Saved data entries:
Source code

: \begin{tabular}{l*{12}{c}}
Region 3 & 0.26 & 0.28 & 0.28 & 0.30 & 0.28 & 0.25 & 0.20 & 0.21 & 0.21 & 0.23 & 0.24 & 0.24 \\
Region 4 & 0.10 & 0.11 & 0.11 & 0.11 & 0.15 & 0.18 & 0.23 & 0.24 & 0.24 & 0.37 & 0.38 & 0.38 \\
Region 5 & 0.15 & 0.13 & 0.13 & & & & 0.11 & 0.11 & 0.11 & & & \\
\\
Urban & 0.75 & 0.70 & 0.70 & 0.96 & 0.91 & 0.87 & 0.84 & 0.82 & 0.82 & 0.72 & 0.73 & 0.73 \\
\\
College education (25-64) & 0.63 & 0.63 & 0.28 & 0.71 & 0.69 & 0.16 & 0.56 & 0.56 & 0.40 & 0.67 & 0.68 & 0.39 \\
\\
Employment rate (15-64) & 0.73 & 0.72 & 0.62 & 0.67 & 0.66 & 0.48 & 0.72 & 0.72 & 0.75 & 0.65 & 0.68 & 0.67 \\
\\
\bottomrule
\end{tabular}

WHAT THE TASK REQUIRES :: Retype exactly the line with "College education (25-64)" and each line after it until the records end, and include no other line.

RESULT ::
College education (25-64) & 0.63 & 0.63 & 0.28 & 0.71 & 0.69 & 0.16 & 0.56 & 0.56 & 0.40 & 0.67 & 0.68 & 0.39 \\
\\
Employment rate (15-64) & 0.73 & 0.72 & 0.62 & 0.67 & 0.66 & 0.48 & 0.72 & 0.72 & 0.75 & 0.65 & 0.68 & 0.67 \\
\\
\bottomrule
\end{tabular}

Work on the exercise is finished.